Intended to be a celebration of a 24th Grand Slam title, and a much-publicized comeback after the birth of her daughter, Serena Williams dominated the US Open final. This time she did not leave with the Championship title, but she did something much bigger! Serena took a stand against sexism, after being wrongfully accused of a coaching violation.
I watched the video as Serena was nearly brought to tears, defending herself and claiming, “Every time I play here, I have problems!” Serena went back and forth with the umpire, telling him that he owed her an apology and that she’d never cheat! She further went on to talk about how men had done much worse (than call the umpire a thief) and were not penalized at all. She didn’t back down, even after the referee didn’t agree with her, she stood her ground against what she believed was right, saying “I don’t cheat to win, I’d rather lose.” Overshadowing the win of 20 year-old Naomi Osaka, Serena did what many women are often afraid to do – take a stand!
I was moved emotionally because it made me think a lot about being a woman, a black woman, and how are emotions are so often misconstrued. It also brought to the forefront, the double standard where women who are emotional are viewed as weak, or uncontrolled, but an emotional man is considered outspoken and his actions are often overlooked. Why is this? In an earlier blog, I discussed my experiences with how expressing oneself as black woman is viewed in the workplace.
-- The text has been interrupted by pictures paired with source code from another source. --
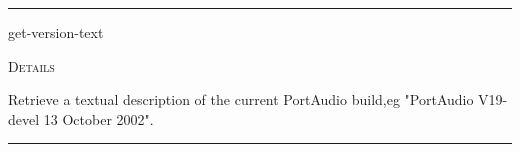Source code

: \documentclass[a4paper]{report}
\begin{document}
  

    \rule{\linewidth}{0.1mm}
    
    \label{portaudio__fun__get-version-text}
    \begin{defun}[Function]
    get-version-text


	
    \bigskip
    \textsc{Details}

Retrieve a textual description of the current PortAudio build,eg "PortAudio V19-devel 13 October 2002".


    
    \end{defun}
  
  

    \rule{\linewidth}{0.1mm}
    
    \label{portaudio__fun__host-api-device-index-to-device-index}
\end{document}

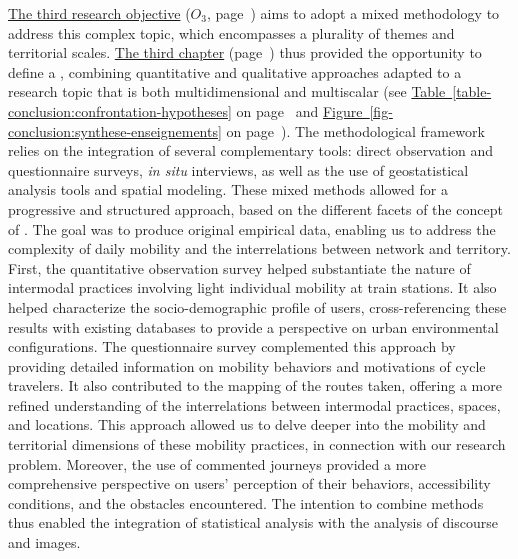 \begin{refsegment}
\hyperref[objectif-3]{The third research objective} (\(O_3\), page~\pageref{objectif-3}) aims to adopt a mixed methodology to address this complex topic, which encompasses a plurality of themes and territorial scales. \hyperref[chap3:titre]{The third chapter} (page~\pageref{chap3:titre}) thus provided the opportunity to define a , combining quantitative and qualitative approaches adapted to a research topic that is both multidimensional and multiscalar (see \hyperref[table-conclusion:confrontation-hypotheses]{Table~\ref{table-conclusion:confrontation-hypotheses}} on page~\pageref{table-conclusion:confrontation-hypotheses} and \hyperref[fig-conclusion:synthese-enseignements]{Figure~\ref{fig-conclusion:synthese-enseignements}} on page~\pageref{fig-conclusion:synthese-enseignements}). The methodological framework relies on the integration of several complementary tools: direct observation and questionnaire surveys, \textsl{in situ} interviews, as well as the use of geostatistical analysis tools and spatial modeling. These mixed methods allowed for a progressive and structured approach, based on the different facets of the concept of . The goal was to produce original empirical data, enabling us to address the complexity of daily mobility and the interrelations between network and territory. First, the quantitative observation survey helped substantiate the  nature of intermodal practices involving light individual mobility at train stations. It also helped characterize the socio-demographic profile of users, cross-referencing these results with existing databases to provide a perspective on urban environmental configurations. The questionnaire survey complemented this approach by providing detailed information on mobility behaviors and motivations of cycle travelers. It also contributed to the mapping of the routes taken, offering a more refined understanding of the interrelations between intermodal practices, spaces, and locations. This approach allowed us to delve deeper into the mobility and territorial dimensions of these mobility practices, in connection with our research problem. Moreover, the use of commented journeys provided a more comprehensive perspective on users' \gls{perception} of their behaviors, accessibility conditions, and the obstacles encountered. The intention to combine methods thus enabled the integration of statistical analysis with the analysis of discourse and images.%


\end{refsegment}
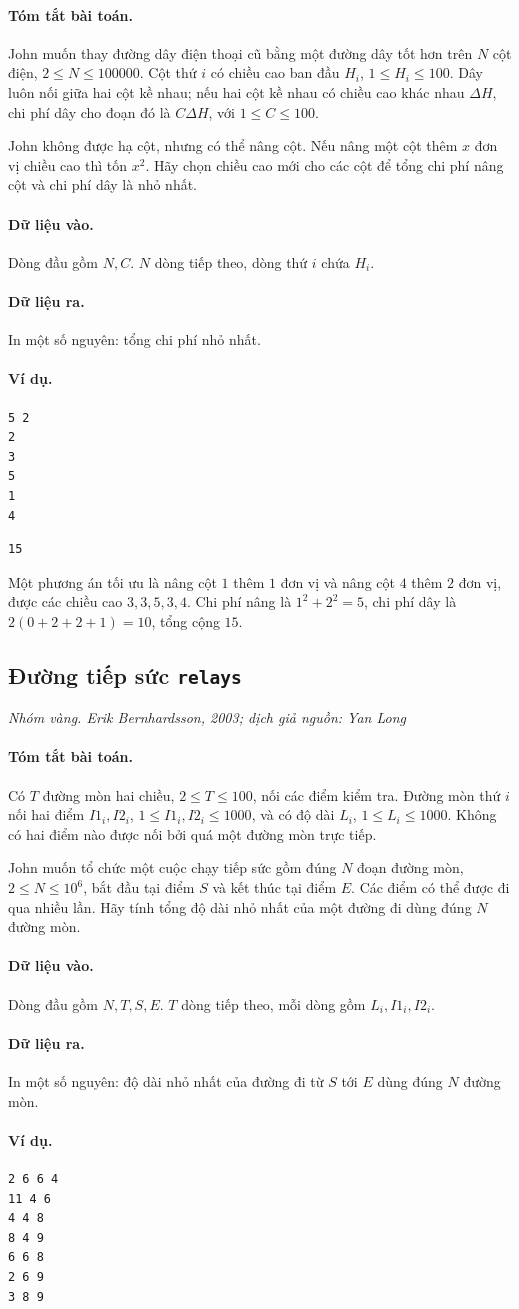 \documentclass[11pt]{article}
\newcommand{\problem}[4]{%
  \subsection[#1 (#2)]{#1 \hfill {\normalsize\texttt{#2}}}%
  \noindent\textit{#3. #4}\par\smallskip
}
\newcommand{\iosec}[1]{\paragraph{#1}}
\begin{document}
\iosec{Tóm tắt bài toán.}
John muốn thay đường dây điện thoại cũ bằng một đường dây tốt hơn trên
\(N\) cột điện, \(2\le N\le 100000\). Cột thứ \(i\) có chiều cao ban đầu
\(H_i\), \(1\le H_i\le 100\). Dây luôn nối giữa hai cột kề nhau; nếu hai cột
kề nhau có chiều cao khác nhau \(\Delta H\), chi phí dây cho đoạn đó là
\(C\Delta H\), với \(1\le C\le 100\).

John không được hạ cột, nhưng có thể nâng cột. Nếu nâng một cột thêm \(x\)
đơn vị chiều cao thì tốn \(x^2\). Hãy chọn chiều cao mới cho các cột để tổng
chi phí nâng cột và chi phí dây là nhỏ nhất.

\iosec{Dữ liệu vào.}
Dòng đầu gồm \(N,C\). \(N\) dòng tiếp theo, dòng thứ \(i\) chứa \(H_i\).

\iosec{Dữ liệu ra.}
In một số nguyên: tổng chi phí nhỏ nhất.

\iosec{Ví dụ.}
\begin{verbatim}
5 2
2
3
5
1
4
\end{verbatim}

\begin{verbatim}
15
\end{verbatim}

Một phương án tối ưu là nâng cột \(1\) thêm \(1\) đơn vị và nâng cột \(4\)
thêm \(2\) đơn vị, được các chiều cao \(3,3,5,3,4\). Chi phí nâng là
\(1^2+2^2=5\), chi phí dây là \(2(0+2+2+1)=10\), tổng cộng \(15\).

\problem{Đường tiếp sức}{relays}{Nhóm vàng}{Erik Bernhardsson, 2003; dịch giả nguồn: Yan Long}

\iosec{Tóm tắt bài toán.}
Có \(T\) đường mòn hai chiều, \(2\le T\le 100\), nối các điểm kiểm tra. Đường
mòn thứ \(i\) nối hai điểm \(I1_i,I2_i\), \(1\le I1_i,I2_i\le 1000\), và có
độ dài \(L_i\), \(1\le L_i\le 1000\). Không có hai điểm nào được nối bởi
quá một đường mòn trực tiếp.

John muốn tổ chức một cuộc chạy tiếp sức gồm đúng \(N\) đoạn đường mòn,
\(2\le N\le 10^6\), bắt đầu tại điểm \(S\) và kết thúc tại điểm \(E\). Các
điểm có thể được đi qua nhiều lần. Hãy tính tổng độ dài nhỏ nhất của một
đường đi dùng đúng \(N\) đường mòn.

\iosec{Dữ liệu vào.}
Dòng đầu gồm \(N,T,S,E\). \(T\) dòng tiếp theo, mỗi dòng gồm
\(L_i,I1_i,I2_i\).

\iosec{Dữ liệu ra.}
In một số nguyên: độ dài nhỏ nhất của đường đi từ \(S\) tới \(E\) dùng đúng
\(N\) đường mòn.

\iosec{Ví dụ.}
\begin{verbatim}
2 6 6 4
11 4 6
4 4 8
8 4 9
6 6 8
2 6 9
3 8 9
\end{verbatim}
\end{document}
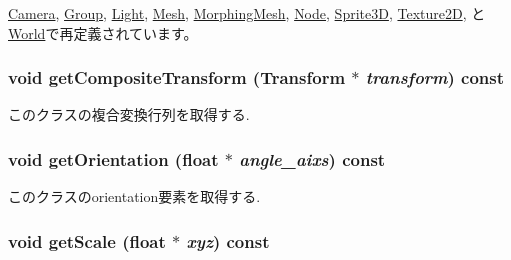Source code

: \hyperlink{classm3g_1_1Camera_8aad1ceab4c2a03609c8a42324ce484d}{Camera}, \hyperlink{classm3g_1_1Group_8aad1ceab4c2a03609c8a42324ce484d}{Group}, \hyperlink{classm3g_1_1Light_8aad1ceab4c2a03609c8a42324ce484d}{Light}, \hyperlink{classm3g_1_1Mesh_82cfeb67ca66b93e2ca7bda9a4f0e2aa}{Mesh}, \hyperlink{classm3g_1_1MorphingMesh_8aad1ceab4c2a03609c8a42324ce484d}{MorphingMesh}, \hyperlink{classm3g_1_1Node_8aad1ceab4c2a03609c8a42324ce484d}{Node}, \hyperlink{classm3g_1_1Sprite3D_8aad1ceab4c2a03609c8a42324ce484d}{Sprite3D}, \hyperlink{classm3g_1_1Texture2D_82cfeb67ca66b93e2ca7bda9a4f0e2aa}{Texture2D}, と \hyperlink{classm3g_1_1World_8aad1ceab4c2a03609c8a42324ce484d}{World}で再定義されています。\hypertarget{classm3g_1_1Transformable_263ef66efed11b7f9678e2e4bbec4c55}{
\subsubsection[{getCompositeTransform}]{\setlength{\rightskip}{0pt plus 5cm}void getCompositeTransform ({\bf Transform} $\ast$ {\em transform}) const}}
\label{classm3g_1_1Transformable_263ef66efed11b7f9678e2e4bbec4c55}


このクラスの複合変換行列を取得する. \hypertarget{classm3g_1_1Transformable_06125ab0d85ef8c5c7ace9ced04993f3}{
\subsubsection[{getOrientation}]{\setlength{\rightskip}{0pt plus 5cm}void getOrientation (float $\ast$ {\em angle\_\-aixs}) const}}
\label{classm3g_1_1Transformable_06125ab0d85ef8c5c7ace9ced04993f3}


このクラスのorientation要素を取得する. \hypertarget{classm3g_1_1Transformable_b8a2dd11d0ba90e138625eb86a6a6083}{
\subsubsection[{getScale}]{\setlength{\rightskip}{0pt plus 5cm}void getScale (float $\ast$ {\em xyz}) const}}
\label{classm3g_1_1Transformable_b8a2dd11d0ba90e138625eb86a6a6083}


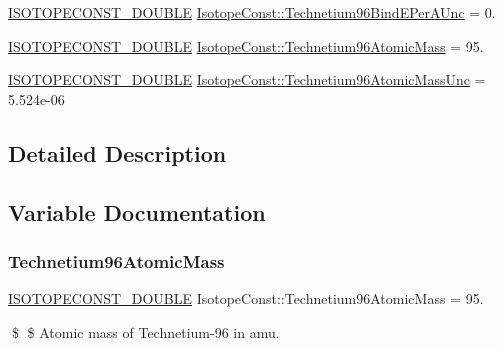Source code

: \begin{DoxyCompactItemize}
\mbox{\hyperlink{group___isotope_const-_macros_ga8f45a7272ce02c0b4c65c44636ed719a}{I\+S\+O\+T\+O\+P\+E\+C\+O\+N\+S\+T\+\_\+\+D\+O\+U\+B\+LE}} \mbox{\hyperlink{group___isotope_const-_technetium-_tc96_gad678401ecba7becec3f5a7a6829f0a74}{Isotope\+Const\+::\+Technetium96\+Bind\+E\+Per\+A\+Unc}} = 0.
\item 
\mbox{\hyperlink{group___isotope_const-_macros_ga8f45a7272ce02c0b4c65c44636ed719a}{I\+S\+O\+T\+O\+P\+E\+C\+O\+N\+S\+T\+\_\+\+D\+O\+U\+B\+LE}} \mbox{\hyperlink{group___isotope_const-_technetium-_tc96_ga754e313084e8489d1e4ea9ee436def52}{Isotope\+Const\+::\+Technetium96\+Atomic\+Mass}} = 95.
\item 
\mbox{\hyperlink{group___isotope_const-_macros_ga8f45a7272ce02c0b4c65c44636ed719a}{I\+S\+O\+T\+O\+P\+E\+C\+O\+N\+S\+T\+\_\+\+D\+O\+U\+B\+LE}} \mbox{\hyperlink{group___isotope_const-_technetium-_tc96_gad8eef1e18029b2cb41f86e7141934bb0}{Isotope\+Const\+::\+Technetium96\+Atomic\+Mass\+Unc}} = 5.\+524e-\/06
\end{DoxyCompactItemize}


\subsection{Detailed Description}


\subsection{Variable Documentation}
\mbox{\label{group___isotope_const-_technetium-_tc96_ga754e313084e8489d1e4ea9ee436def52}} 
\subsubsection{\texorpdfstring{Technetium96\+Atomic\+Mass}{Technetium96AtomicMass}}
{\footnotesize\ttfamily \mbox{\hyperlink{group___isotope_const-_macros_ga8f45a7272ce02c0b4c65c44636ed719a}{I\+S\+O\+T\+O\+P\+E\+C\+O\+N\+S\+T\+\_\+\+D\+O\+U\+B\+LE}} Isotope\+Const\+::\+Technetium96\+Atomic\+Mass = 95.}

\$ \$ Atomic mass of Technetium-\/96 in amu. \mbox{\label{group___isotope_const-_technetium-_tc96_gad8eef1e18029b2cb41f86e7141934bb0}}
Finally, I was most moved by Serena explaining to the umpire that she would never cheat, as she had a daughter! It made me ask myself if and how I take a stand for my child. How do I as a mother, stand up in a way that gives light to integrity and great character overall? Surely, it’s not by teaching her that she can’t be emotional, nor is it showing her that winning is worth her integrity. As moms, our actions are worth some extra thought and consideration. Not only must we uphold ourselves to be full of integrity, but we must teach out children that character comes before competition.
In the book, “The Conscious Parent”, one point Dr. Shelfali Tsabary makes is that we often think of parenthood as a hierarchical role, where we are above our children, because we created them. He further stresses, that once we lose the idea that we are above our children, it is then that we understand that parenthood is the opportunity to learn from our children as they learn from us. We are given the opportunity to be better based on what we learn from role as a parent, and the child is made better from what we teach them.
In Serena’s case, her acknowledgement of how her behavior could impact her daughter made me further understand, good or bad, my behavior is not justifiable with the thought that “I’m grown”, or just because I’m the parent. Instead, how I behave should and will be a direct reflection of the character and qualities I instill in my child, because rather I like it not, she’s learning from me.